No matter the size of your income, you can make provisions for, emergency funds, reserve and float. All you have to do is just assign a certain percentage to all of the funds you are to keep aside, you can say emergency funds will get 5% of your monthly income, 10% will go to reserve funds, 20% investment and so on. If you can be able to put everything in percentage it will be a bit easier for you. Immediately your salary comes in you will know before hand how much you are putting in each funds account. You can't say your salary is too small and neglect to make provisions for any of the funds which you are expected to set aside, if you do it your investment will be tempared with on the long run. No matter the range of your salary, please always make provisions for emergency funds, reserve and float. It will save you lots of troubles in the future.

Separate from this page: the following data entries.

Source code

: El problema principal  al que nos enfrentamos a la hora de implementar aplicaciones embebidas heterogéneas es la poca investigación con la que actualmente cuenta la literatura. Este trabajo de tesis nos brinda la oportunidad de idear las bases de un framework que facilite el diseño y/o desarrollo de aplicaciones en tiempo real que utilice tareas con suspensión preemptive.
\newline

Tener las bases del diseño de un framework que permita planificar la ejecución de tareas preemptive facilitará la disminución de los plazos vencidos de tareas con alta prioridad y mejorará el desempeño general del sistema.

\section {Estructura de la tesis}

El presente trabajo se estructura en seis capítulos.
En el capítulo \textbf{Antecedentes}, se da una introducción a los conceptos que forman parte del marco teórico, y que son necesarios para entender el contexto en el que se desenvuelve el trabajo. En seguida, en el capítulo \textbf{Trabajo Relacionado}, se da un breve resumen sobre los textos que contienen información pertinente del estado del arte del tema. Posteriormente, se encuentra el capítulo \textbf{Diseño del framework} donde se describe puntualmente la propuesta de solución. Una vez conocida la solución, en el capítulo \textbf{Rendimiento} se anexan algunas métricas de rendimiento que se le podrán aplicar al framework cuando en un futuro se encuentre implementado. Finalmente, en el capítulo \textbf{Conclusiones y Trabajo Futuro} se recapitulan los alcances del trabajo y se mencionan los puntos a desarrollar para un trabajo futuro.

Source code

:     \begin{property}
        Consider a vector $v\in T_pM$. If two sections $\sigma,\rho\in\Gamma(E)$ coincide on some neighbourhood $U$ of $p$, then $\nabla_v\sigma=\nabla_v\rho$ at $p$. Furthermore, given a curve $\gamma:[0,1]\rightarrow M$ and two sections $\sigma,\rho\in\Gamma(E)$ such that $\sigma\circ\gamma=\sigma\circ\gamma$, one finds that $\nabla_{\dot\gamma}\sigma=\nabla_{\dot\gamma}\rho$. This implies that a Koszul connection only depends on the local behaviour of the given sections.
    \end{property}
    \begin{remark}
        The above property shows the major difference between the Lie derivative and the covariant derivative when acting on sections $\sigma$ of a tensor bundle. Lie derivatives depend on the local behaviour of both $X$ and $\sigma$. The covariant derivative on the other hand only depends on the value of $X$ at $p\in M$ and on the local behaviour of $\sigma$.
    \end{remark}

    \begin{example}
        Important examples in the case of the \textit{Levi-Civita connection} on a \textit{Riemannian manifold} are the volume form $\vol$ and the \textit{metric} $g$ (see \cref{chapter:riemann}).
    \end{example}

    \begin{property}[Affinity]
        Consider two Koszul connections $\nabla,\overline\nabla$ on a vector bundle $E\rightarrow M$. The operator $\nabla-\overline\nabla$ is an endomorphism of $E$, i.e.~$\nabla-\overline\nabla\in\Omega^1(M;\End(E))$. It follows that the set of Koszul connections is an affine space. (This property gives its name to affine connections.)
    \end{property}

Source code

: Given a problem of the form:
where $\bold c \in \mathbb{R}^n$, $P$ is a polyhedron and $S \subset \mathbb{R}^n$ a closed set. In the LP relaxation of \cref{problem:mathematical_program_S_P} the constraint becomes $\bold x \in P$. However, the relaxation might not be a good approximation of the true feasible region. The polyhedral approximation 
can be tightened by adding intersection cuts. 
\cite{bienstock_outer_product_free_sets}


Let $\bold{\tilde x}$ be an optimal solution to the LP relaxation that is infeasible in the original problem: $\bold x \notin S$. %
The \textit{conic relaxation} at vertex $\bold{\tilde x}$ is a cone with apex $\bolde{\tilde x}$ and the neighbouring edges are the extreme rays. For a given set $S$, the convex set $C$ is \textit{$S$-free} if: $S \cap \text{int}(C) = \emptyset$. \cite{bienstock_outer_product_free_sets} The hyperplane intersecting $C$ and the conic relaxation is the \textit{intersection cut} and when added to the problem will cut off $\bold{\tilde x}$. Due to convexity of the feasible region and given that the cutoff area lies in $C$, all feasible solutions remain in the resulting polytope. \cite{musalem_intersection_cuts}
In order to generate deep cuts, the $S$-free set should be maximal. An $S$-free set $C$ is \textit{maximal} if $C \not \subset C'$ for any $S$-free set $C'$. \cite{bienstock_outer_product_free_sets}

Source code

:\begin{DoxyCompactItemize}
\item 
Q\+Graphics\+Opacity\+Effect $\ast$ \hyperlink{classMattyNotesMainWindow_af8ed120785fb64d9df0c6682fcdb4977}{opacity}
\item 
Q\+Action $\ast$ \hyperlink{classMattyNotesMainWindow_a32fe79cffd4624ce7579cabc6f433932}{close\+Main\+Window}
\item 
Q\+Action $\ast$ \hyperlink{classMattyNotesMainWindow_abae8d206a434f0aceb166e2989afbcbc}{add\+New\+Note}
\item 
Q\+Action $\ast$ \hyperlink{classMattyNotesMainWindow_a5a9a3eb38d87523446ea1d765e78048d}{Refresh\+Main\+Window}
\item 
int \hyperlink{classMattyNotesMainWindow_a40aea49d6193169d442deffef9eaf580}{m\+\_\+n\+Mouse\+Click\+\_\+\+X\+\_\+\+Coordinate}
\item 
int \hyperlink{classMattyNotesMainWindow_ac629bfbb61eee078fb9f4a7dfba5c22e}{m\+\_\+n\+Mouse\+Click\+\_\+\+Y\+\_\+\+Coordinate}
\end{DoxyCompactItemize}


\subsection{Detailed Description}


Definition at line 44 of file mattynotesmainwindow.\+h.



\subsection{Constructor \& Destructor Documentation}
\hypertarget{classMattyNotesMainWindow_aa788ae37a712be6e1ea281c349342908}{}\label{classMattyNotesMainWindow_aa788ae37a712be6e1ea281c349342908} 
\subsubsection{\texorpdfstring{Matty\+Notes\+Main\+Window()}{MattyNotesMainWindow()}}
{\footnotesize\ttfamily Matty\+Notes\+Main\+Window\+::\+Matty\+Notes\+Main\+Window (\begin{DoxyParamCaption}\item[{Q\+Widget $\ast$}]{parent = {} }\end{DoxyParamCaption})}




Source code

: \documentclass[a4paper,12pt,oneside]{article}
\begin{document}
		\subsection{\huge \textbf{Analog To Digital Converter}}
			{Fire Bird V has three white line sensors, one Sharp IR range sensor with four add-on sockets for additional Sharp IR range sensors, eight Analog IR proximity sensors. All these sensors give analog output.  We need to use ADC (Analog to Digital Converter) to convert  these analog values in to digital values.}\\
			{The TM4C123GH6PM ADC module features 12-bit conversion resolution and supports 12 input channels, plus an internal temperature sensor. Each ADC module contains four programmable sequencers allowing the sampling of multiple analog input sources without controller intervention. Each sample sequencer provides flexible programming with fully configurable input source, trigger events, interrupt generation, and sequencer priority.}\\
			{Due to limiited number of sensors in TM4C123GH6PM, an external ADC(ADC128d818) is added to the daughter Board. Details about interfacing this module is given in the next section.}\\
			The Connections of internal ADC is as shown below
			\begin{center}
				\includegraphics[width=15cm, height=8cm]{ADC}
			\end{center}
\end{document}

This is exactly how I do it, I have a % allocation of my disposable income that gets split up into the different places. The one thing to note, and most people don't do this but its a good practice to do is when your emergency fund is fully funded you should continue to add % based on the inflation rate in your country. This is ensure the buying power stays relative to your market. 3 months is good place to start as coverage for your emergency fund, and then you got options to go to 6,12,15,18 months etc. I personally capped it out at 18 months, but have been doing this a long time, 3-6months can usually deal with most things to be honest.
% based division of disposable income is nice too, because when you get a salary increase or even like "bonus" or "unexpected windfall" you can apply the same % divisions to spread it out into your different places.